> Saved entries:
────────
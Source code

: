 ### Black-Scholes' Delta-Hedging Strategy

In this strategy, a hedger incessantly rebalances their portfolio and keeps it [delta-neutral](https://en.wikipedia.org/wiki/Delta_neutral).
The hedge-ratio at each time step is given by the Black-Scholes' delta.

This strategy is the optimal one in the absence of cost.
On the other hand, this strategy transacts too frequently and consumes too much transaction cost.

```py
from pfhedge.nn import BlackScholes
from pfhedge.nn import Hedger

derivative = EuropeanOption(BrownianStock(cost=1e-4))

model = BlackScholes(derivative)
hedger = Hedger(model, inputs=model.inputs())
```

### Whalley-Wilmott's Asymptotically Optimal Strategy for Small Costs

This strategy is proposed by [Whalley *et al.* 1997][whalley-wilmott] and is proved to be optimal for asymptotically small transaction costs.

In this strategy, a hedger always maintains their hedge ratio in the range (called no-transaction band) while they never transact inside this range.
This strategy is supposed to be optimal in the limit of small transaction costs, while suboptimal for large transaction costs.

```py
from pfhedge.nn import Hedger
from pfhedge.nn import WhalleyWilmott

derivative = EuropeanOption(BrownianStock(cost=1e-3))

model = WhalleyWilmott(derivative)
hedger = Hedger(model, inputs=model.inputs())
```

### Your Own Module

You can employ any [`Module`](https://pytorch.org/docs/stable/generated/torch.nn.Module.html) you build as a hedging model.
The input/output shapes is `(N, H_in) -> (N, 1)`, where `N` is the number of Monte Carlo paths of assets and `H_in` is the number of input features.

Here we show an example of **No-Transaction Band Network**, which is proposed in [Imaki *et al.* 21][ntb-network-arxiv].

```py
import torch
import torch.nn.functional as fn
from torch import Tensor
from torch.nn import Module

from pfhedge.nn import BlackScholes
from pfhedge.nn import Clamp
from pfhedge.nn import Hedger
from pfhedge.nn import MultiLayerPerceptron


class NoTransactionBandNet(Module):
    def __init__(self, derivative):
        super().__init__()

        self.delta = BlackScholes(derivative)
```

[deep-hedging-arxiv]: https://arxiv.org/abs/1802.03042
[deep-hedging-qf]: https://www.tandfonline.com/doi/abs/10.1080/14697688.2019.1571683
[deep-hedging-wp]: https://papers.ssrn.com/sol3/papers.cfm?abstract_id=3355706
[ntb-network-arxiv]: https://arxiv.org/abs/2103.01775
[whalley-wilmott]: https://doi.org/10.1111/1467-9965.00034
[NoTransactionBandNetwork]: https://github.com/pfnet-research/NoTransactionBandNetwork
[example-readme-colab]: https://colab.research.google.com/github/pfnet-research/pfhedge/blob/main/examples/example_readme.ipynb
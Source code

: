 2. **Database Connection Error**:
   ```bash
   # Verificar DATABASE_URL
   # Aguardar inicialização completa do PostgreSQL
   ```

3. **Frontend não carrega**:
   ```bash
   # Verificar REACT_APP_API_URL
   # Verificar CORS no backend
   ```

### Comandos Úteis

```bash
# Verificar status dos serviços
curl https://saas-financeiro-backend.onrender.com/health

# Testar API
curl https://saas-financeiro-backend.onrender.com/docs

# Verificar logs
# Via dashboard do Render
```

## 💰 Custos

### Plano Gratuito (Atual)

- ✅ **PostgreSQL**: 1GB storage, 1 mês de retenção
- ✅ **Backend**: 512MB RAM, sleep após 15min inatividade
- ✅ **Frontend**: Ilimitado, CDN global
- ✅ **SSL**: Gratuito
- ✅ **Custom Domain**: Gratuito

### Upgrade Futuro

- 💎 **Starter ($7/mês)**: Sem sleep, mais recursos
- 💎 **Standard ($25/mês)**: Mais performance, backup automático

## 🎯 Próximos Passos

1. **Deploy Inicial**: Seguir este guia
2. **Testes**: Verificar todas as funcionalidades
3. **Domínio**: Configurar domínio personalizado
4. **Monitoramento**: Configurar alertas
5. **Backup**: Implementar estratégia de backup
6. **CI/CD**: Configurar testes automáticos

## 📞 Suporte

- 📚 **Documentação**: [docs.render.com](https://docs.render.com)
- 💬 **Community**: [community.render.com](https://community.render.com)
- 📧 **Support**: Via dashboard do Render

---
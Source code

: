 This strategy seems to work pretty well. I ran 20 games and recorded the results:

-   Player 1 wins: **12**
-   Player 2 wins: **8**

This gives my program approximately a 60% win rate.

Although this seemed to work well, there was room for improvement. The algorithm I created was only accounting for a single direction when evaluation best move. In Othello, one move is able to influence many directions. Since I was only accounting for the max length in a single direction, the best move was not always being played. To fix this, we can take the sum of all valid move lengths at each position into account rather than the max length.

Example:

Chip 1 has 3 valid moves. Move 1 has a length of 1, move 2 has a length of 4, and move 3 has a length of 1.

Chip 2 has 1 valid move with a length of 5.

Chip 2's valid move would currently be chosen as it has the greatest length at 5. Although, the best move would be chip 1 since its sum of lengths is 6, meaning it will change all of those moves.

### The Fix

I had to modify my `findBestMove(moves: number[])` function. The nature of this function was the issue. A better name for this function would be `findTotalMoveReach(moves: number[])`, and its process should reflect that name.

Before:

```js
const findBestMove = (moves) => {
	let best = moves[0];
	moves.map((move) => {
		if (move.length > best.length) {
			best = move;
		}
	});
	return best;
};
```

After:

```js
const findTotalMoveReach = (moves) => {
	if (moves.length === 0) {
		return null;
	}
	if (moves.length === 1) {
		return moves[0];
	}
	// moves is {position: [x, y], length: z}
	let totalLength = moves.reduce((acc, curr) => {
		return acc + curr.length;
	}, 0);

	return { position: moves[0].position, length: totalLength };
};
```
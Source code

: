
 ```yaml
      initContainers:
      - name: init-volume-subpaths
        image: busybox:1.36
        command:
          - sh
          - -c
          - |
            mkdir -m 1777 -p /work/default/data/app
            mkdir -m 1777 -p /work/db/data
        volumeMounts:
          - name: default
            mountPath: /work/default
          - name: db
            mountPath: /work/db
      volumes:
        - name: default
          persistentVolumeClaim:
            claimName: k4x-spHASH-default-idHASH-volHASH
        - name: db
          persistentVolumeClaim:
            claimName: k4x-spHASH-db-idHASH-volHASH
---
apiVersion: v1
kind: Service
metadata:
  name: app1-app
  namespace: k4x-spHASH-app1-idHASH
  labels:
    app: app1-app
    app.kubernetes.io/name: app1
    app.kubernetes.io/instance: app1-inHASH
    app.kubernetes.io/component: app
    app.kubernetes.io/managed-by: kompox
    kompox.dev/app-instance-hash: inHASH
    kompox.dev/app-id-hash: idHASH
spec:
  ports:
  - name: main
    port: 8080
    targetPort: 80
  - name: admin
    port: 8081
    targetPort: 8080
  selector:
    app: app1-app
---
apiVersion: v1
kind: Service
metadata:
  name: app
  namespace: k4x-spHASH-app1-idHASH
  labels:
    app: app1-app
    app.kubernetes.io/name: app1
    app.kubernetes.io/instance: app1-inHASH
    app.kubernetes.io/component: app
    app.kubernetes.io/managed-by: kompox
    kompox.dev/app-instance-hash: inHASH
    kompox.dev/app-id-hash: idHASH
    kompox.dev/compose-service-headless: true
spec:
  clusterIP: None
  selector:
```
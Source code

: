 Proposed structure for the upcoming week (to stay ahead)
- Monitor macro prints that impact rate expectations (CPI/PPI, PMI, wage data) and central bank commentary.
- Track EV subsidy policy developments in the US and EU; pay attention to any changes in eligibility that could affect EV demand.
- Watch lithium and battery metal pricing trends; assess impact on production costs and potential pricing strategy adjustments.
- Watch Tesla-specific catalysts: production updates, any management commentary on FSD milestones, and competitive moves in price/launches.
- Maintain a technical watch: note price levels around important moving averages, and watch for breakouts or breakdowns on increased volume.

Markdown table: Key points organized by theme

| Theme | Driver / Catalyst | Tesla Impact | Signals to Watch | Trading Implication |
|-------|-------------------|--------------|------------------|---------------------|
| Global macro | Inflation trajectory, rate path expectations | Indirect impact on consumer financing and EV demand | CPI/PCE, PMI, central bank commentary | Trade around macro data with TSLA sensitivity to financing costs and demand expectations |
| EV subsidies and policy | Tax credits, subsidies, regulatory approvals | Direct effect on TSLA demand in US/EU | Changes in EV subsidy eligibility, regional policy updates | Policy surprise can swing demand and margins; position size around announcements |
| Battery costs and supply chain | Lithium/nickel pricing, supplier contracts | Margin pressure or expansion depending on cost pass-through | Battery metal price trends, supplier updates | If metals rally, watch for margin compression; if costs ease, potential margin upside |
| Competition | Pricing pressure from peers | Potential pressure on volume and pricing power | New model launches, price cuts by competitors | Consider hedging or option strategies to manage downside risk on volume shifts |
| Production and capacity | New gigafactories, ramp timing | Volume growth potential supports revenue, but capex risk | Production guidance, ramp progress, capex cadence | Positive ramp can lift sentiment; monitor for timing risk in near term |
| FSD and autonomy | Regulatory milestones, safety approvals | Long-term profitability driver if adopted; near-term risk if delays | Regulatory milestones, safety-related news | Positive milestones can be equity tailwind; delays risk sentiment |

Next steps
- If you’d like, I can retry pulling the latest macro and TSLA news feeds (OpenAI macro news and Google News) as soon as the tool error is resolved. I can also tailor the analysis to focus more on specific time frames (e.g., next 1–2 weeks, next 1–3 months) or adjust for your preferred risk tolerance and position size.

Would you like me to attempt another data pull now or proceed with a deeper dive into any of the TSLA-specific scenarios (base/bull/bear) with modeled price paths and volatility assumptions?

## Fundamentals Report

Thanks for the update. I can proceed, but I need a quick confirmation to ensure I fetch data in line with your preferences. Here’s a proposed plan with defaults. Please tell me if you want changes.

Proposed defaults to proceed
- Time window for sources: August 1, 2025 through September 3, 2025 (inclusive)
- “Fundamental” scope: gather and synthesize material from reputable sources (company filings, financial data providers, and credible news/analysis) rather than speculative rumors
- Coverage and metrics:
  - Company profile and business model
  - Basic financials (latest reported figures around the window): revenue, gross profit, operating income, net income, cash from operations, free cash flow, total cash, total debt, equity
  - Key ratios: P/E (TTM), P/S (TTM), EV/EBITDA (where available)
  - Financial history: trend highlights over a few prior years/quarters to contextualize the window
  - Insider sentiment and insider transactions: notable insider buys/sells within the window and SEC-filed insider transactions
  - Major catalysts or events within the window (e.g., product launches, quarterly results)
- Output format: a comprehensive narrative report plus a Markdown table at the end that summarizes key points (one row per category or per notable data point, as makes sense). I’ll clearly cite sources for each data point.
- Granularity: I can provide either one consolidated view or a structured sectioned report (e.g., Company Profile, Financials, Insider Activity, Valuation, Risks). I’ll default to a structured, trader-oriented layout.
────────
> Work request:
Reprint the data above from the opening line to the line holding "[deep-hedging-arxiv]: https://arxiv.org/abs/1802.03042", inclusive, and nothing else.

> Written answer:
Source code

: ### Black-Scholes' Delta-Hedging Strategy

In this strategy, a hedger incessantly rebalances their portfolio and keeps it [delta-neutral](https://en.wikipedia.org/wiki/Delta_neutral).
The hedge-ratio at each time step is given by the Black-Scholes' delta.

This strategy is the optimal one in the absence of cost.
On the other hand, this strategy transacts too frequently and consumes too much transaction cost.

```py
from pfhedge.nn import BlackScholes
from pfhedge.nn import Hedger

derivative = EuropeanOption(BrownianStock(cost=1e-4))

model = BlackScholes(derivative)
hedger = Hedger(model, inputs=model.inputs())
```

### Whalley-Wilmott's Asymptotically Optimal Strategy for Small Costs

This strategy is proposed by [Whalley *et al.* 1997][whalley-wilmott] and is proved to be optimal for asymptotically small transaction costs.

In this strategy, a hedger always maintains their hedge ratio in the range (called no-transaction band) while they never transact inside this range.
This strategy is supposed to be optimal in the limit of small transaction costs, while suboptimal for large transaction costs.

```py
from pfhedge.nn import Hedger
from pfhedge.nn import WhalleyWilmott

derivative = EuropeanOption(BrownianStock(cost=1e-3))

model = WhalleyWilmott(derivative)
hedger = Hedger(model, inputs=model.inputs())
```

### Your Own Module

You can employ any [`Module`](https://pytorch.org/docs/stable/generated/torch.nn.Module.html) you build as a hedging model.
The input/output shapes is `(N, H_in) -> (N, 1)`, where `N` is the number of Monte Carlo paths of assets and `H_in` is the number of input features.

Here we show an example of **No-Transaction Band Network**, which is proposed in [Imaki *et al.* 21][ntb-network-arxiv].

```py
import torch
import torch.nn.functional as fn
from torch import Tensor
from torch.nn import Module

from pfhedge.nn import BlackScholes
from pfhedge.nn import Clamp
from pfhedge.nn import Hedger
from pfhedge.nn import MultiLayerPerceptron


class NoTransactionBandNet(Module):
    def __init__(self, derivative):
        super().__init__()

        self.delta = BlackScholes(derivative)
```

[deep-hedging-arxiv]: https://arxiv.org/abs/1802.03042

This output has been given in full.